Restate word for word, and only, the lines that extend from the line containing "#可以for循环的对象是可迭代对象。" through the end of the records below.

Dataset entries:
· · · ·

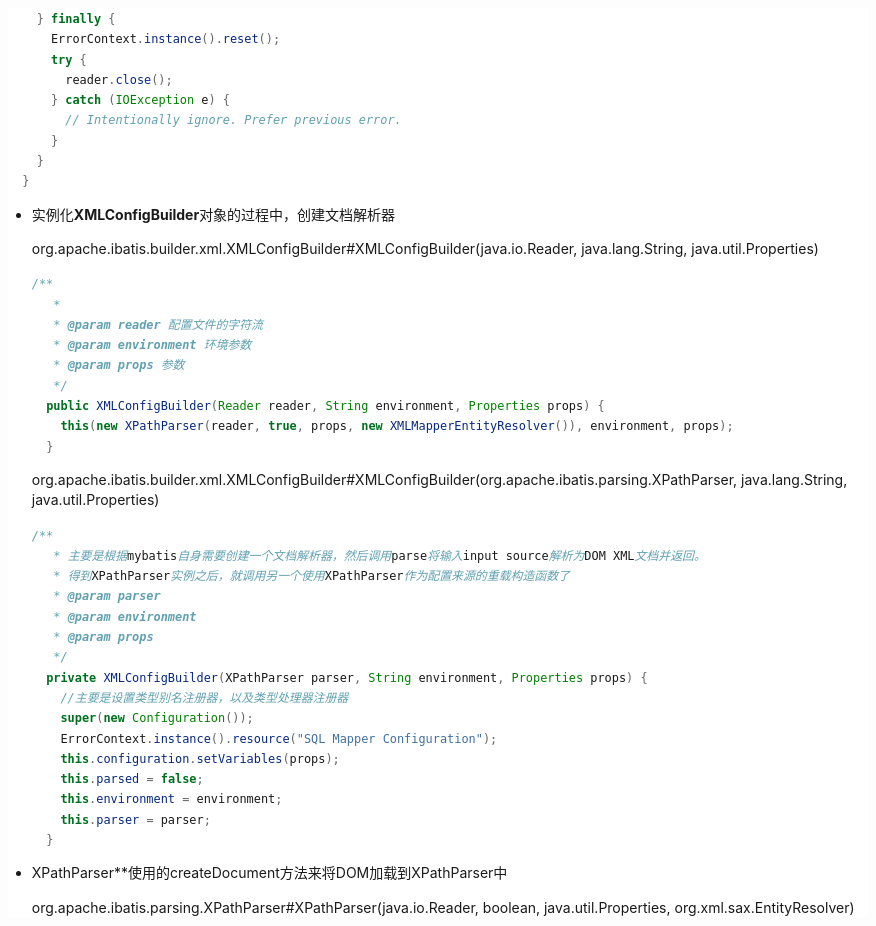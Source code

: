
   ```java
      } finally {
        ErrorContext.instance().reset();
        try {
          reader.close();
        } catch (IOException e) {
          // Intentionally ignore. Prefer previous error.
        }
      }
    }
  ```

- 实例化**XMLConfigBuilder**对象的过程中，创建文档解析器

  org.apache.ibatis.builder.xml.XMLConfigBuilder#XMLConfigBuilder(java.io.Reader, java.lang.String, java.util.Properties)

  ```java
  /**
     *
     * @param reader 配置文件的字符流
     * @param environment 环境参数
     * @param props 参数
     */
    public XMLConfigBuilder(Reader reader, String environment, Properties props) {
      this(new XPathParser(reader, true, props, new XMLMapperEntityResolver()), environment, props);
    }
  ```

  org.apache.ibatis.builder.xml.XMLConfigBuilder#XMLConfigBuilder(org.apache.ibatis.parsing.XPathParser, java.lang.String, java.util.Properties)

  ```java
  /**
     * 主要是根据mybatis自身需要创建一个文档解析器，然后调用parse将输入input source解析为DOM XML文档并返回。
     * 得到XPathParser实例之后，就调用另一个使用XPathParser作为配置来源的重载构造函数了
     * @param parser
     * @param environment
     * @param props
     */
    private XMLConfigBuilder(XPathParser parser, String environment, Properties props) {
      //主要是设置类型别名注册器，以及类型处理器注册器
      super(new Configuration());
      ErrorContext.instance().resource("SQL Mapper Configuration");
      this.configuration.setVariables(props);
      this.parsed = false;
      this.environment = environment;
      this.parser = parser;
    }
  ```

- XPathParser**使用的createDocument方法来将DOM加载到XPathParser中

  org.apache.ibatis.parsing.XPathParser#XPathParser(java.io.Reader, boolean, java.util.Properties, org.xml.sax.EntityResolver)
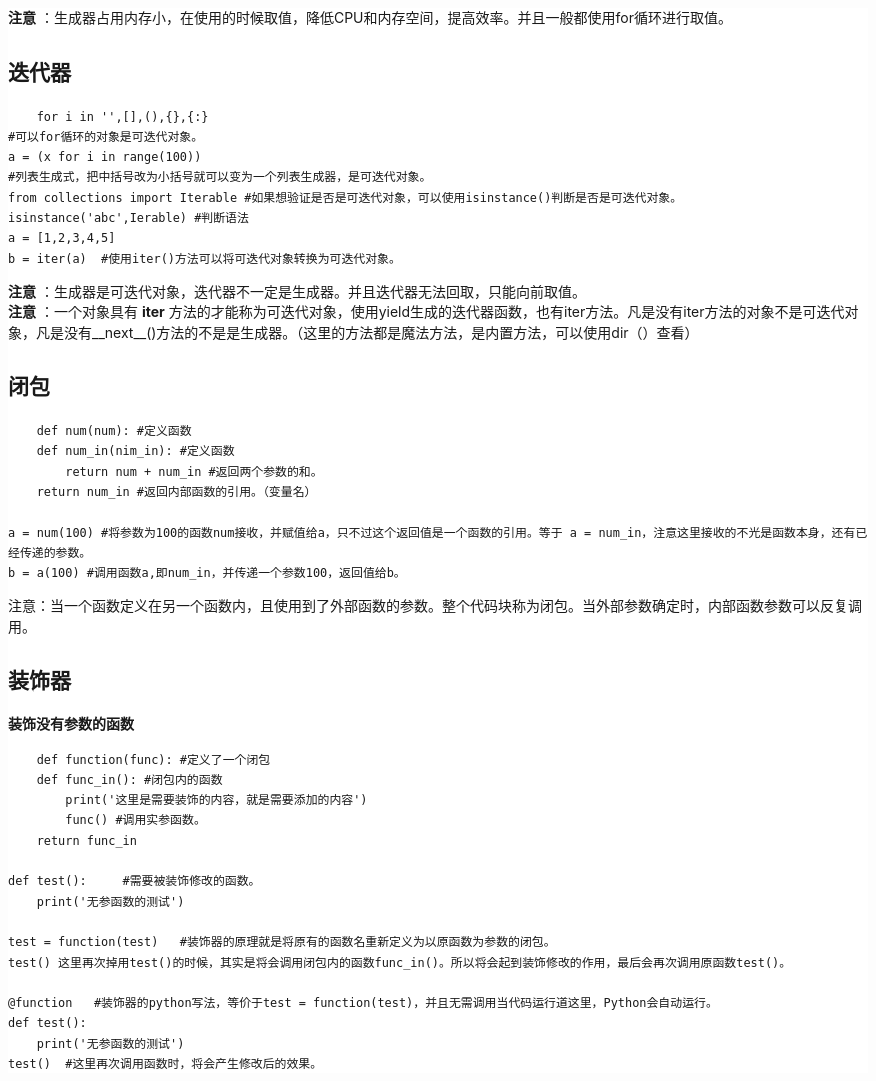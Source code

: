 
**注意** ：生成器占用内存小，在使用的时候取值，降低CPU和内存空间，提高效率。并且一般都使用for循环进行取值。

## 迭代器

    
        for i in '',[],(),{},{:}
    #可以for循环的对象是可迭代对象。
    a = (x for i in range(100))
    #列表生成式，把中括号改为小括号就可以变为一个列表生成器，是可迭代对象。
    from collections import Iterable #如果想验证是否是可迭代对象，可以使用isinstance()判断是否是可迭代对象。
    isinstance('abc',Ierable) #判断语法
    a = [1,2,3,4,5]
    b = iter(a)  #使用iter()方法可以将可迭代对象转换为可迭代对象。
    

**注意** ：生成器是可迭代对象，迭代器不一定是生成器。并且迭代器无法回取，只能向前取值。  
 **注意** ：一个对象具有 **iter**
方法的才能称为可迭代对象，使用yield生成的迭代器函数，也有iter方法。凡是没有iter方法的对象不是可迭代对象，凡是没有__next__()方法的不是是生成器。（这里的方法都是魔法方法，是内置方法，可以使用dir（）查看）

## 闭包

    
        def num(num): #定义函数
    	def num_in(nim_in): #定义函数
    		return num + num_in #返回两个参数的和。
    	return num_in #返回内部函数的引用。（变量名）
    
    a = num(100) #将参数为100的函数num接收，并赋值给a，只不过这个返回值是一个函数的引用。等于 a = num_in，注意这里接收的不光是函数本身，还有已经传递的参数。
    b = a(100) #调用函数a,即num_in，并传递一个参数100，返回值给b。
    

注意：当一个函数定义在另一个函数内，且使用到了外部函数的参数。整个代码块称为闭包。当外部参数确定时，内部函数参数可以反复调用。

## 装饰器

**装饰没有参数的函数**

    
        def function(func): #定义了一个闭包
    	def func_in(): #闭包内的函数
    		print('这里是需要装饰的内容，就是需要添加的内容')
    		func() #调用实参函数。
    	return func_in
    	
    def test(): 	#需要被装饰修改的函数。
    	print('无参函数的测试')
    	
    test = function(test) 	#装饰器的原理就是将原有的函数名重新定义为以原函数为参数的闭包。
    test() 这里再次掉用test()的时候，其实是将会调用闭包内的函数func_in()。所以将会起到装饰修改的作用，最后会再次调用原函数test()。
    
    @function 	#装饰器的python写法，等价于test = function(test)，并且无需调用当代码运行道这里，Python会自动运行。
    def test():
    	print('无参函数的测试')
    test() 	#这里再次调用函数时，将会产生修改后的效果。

· · · ·

Exercise solution
    #可以for循环的对象是可迭代对象。
    a = (x for i in range(100))
    #列表生成式，把中括号改为小括号就可以变为一个列表生成器，是可迭代对象。
    from collections import Iterable #如果想验证是否是可迭代对象，可以使用isinstance()判断是否是可迭代对象。
    isinstance('abc',Ierable) #判断语法
    a = [1,2,3,4,5]
    b = iter(a)  #使用iter()方法可以将可迭代对象转换为可迭代对象。
    

**注意** ：生成器是可迭代对象，迭代器不一定是生成器。并且迭代器无法回取，只能向前取值。  
 **注意** ：一个对象具有 **iter**
方法的才能称为可迭代对象，使用yield生成的迭代器函数，也有iter方法。凡是没有iter方法的对象不是可迭代对象，凡是没有__next__()方法的不是是生成器。（这里的方法都是魔法方法，是内置方法，可以使用dir（）查看）

## 闭包

    
        def num(num): #定义函数
    	def num_in(nim_in): #定义函数
    		return num + num_in #返回两个参数的和。
    	return num_in #返回内部函数的引用。（变量名）
    
    a = num(100) #将参数为100的函数num接收，并赋值给a，只不过这个返回值是一个函数的引用。等于 a = num_in，注意这里接收的不光是函数本身，还有已经传递的参数。
    b = a(100) #调用函数a,即num_in，并传递一个参数100，返回值给b。
    

注意：当一个函数定义在另一个函数内，且使用到了外部函数的参数。整个代码块称为闭包。当外部参数确定时，内部函数参数可以反复调用。

## 装饰器

**装饰没有参数的函数**

    
        def function(func): #定义了一个闭包
    	def func_in(): #闭包内的函数
    		print('这里是需要装饰的内容，就是需要添加的内容')
    		func() #调用实参函数。
    	return func_in
    	
    def test(): 	#需要被装饰修改的函数。
    	print('无参函数的测试')
    	
    test = function(test) 	#装饰器的原理就是将原有的函数名重新定义为以原函数为参数的闭包。
    test() 这里再次掉用test()的时候，其实是将会调用闭包内的函数func_in()。所以将会起到装饰修改的作用，最后会再次调用原函数test()。
    
    @function 	#装饰器的python写法，等价于test = function(test)，并且无需调用当代码运行道这里，Python会自动运行。
    def test():
    	print('无参函数的测试')
    test() 	#这里再次调用函数时，将会产生修改后的效果。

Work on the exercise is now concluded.